Exercise requirements. Your task is to copy each line of the material that includes "lstlisting".

>>

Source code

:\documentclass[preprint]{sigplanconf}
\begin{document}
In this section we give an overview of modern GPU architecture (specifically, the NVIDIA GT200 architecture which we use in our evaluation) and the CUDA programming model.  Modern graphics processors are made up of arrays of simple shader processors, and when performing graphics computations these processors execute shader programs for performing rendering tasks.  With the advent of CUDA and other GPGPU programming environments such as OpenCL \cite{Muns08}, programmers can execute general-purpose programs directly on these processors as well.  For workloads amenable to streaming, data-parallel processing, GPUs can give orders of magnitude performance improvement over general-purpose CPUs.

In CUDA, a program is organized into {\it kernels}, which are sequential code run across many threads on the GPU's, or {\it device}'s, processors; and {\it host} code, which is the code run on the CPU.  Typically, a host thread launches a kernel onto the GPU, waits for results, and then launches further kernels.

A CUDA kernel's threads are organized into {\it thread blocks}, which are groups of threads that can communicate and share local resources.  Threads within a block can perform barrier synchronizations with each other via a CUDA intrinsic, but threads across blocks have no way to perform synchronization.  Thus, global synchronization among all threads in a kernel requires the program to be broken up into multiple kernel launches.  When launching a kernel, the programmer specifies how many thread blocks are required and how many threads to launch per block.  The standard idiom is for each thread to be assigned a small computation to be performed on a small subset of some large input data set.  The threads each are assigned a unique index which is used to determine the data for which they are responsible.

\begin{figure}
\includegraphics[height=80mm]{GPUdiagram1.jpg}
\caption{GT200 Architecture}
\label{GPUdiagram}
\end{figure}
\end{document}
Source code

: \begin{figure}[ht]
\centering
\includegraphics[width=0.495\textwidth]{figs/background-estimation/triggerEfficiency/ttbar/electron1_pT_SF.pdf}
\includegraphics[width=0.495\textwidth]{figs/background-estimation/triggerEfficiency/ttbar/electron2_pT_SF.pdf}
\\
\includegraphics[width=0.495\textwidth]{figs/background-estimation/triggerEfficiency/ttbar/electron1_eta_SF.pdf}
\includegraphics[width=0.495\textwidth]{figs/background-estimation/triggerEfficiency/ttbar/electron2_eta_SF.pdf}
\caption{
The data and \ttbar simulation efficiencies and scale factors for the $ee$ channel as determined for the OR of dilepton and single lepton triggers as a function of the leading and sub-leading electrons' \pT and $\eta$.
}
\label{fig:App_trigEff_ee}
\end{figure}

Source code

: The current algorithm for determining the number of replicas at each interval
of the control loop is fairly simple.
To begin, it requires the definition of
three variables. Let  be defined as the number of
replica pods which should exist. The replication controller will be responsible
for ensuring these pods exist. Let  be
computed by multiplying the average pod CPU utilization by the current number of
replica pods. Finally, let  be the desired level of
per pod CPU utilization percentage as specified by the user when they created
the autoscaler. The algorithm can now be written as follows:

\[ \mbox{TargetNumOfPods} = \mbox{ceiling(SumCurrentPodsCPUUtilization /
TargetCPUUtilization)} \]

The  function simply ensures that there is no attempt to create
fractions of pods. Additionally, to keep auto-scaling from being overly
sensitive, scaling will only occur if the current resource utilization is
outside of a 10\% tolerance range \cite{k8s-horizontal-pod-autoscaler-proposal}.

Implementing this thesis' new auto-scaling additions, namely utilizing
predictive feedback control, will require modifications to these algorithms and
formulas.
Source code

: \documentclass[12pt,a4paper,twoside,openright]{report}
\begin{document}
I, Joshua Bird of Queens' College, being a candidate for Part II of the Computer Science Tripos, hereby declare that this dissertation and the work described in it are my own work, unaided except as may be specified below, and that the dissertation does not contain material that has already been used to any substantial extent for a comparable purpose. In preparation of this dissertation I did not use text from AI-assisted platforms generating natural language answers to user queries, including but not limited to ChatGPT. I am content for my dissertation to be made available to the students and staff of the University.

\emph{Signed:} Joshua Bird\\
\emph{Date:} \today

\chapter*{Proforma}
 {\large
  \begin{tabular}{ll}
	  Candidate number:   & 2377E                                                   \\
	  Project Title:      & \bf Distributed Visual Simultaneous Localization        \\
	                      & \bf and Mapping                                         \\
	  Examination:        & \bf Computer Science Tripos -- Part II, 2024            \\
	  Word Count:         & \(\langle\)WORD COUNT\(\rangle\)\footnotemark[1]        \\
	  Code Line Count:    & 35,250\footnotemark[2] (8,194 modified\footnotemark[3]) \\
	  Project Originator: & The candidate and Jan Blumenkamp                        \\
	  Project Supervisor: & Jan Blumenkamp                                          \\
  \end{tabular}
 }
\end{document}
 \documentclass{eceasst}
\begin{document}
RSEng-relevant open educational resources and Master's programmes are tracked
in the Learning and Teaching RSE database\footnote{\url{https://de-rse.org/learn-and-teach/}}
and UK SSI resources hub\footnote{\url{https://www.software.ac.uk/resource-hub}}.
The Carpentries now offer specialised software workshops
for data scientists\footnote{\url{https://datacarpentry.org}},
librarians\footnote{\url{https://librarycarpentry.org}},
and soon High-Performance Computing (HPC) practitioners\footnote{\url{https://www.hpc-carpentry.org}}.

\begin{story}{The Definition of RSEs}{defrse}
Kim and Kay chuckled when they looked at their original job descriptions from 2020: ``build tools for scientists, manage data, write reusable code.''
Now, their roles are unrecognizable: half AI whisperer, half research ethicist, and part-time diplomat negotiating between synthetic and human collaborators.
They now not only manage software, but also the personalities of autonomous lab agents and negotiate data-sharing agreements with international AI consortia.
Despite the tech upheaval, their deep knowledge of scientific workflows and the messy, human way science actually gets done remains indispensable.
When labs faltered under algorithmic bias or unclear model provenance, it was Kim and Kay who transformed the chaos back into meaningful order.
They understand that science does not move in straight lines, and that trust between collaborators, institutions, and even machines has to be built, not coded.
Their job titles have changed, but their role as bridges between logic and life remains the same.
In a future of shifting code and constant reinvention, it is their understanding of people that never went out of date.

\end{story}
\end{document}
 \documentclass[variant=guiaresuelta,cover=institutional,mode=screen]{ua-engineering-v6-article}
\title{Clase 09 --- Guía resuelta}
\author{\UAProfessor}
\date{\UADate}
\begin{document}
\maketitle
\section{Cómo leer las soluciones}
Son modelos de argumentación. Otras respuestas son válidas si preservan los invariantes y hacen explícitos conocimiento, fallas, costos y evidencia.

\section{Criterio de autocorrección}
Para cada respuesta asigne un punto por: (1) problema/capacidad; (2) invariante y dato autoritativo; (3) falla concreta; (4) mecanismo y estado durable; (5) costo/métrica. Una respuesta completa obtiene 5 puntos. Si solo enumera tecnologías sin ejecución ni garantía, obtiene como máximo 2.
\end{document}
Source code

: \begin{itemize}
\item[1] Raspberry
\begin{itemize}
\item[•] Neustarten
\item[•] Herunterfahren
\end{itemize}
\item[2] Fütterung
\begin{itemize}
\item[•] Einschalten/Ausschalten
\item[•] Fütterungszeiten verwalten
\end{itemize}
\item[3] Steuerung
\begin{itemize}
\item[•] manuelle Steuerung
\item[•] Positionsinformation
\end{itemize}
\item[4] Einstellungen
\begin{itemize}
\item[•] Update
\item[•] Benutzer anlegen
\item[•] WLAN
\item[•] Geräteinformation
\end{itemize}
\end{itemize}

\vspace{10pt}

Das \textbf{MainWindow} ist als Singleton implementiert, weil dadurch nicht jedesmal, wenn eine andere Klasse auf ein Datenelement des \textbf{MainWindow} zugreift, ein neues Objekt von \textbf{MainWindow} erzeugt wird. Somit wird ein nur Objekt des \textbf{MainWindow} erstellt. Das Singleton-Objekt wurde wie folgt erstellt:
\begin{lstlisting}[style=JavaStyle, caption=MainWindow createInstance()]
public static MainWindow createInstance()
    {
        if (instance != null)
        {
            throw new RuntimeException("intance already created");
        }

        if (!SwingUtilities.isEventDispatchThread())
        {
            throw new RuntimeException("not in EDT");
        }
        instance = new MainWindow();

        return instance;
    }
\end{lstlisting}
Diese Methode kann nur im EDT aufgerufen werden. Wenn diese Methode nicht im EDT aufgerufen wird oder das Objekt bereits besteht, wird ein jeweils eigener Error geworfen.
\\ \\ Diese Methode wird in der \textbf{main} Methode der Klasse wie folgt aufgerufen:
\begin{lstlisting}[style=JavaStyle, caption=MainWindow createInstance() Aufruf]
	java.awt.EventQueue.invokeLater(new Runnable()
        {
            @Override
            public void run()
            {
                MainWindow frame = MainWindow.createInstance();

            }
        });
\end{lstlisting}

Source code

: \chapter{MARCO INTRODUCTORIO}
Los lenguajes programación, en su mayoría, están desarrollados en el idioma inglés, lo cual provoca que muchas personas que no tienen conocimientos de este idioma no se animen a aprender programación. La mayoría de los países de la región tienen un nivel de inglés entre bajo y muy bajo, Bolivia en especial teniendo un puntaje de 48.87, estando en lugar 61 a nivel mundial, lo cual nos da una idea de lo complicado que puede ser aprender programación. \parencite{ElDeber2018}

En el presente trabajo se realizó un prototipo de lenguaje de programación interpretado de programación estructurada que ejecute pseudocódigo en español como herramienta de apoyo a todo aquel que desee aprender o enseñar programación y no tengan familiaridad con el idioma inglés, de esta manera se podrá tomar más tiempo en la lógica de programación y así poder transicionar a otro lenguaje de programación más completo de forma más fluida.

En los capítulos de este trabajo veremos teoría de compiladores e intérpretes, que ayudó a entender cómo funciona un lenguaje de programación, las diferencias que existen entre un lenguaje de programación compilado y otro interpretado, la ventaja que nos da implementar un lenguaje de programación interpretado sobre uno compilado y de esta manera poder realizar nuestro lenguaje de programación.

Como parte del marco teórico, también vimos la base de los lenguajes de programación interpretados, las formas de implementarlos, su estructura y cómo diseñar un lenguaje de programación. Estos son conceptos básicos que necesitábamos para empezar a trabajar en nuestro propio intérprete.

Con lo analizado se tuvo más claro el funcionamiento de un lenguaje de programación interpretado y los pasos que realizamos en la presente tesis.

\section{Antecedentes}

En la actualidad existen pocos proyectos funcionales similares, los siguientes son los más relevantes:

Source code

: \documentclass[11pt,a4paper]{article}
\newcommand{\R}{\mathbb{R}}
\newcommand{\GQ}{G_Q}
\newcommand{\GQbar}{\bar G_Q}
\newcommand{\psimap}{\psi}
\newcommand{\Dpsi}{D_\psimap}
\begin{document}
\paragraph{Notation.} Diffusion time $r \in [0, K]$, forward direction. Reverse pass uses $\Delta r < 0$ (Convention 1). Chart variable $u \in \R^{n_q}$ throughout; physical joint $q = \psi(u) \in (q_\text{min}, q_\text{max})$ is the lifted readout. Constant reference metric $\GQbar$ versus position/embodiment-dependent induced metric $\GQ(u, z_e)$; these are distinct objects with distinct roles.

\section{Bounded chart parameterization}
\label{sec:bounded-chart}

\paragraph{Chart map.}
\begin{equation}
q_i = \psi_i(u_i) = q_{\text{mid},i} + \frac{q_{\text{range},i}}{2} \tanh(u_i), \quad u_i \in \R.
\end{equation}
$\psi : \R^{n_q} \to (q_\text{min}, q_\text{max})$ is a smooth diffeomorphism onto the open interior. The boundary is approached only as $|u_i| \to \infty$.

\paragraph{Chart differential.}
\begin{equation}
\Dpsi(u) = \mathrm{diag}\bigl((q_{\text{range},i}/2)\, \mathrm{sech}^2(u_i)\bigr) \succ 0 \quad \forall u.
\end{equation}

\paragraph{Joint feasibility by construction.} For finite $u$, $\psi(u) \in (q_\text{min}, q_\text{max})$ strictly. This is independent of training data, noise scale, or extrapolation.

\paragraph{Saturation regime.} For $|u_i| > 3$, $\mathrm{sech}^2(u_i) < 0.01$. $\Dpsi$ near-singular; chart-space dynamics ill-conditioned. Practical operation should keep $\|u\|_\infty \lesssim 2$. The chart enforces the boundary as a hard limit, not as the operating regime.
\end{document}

<<

Task solution.
\begin{lstlisting}[style=JavaStyle, caption=MainWindow createInstance()]
\end{lstlisting}
\begin{lstlisting}[style=JavaStyle, caption=MainWindow createInstance() Aufruf]
\end{lstlisting}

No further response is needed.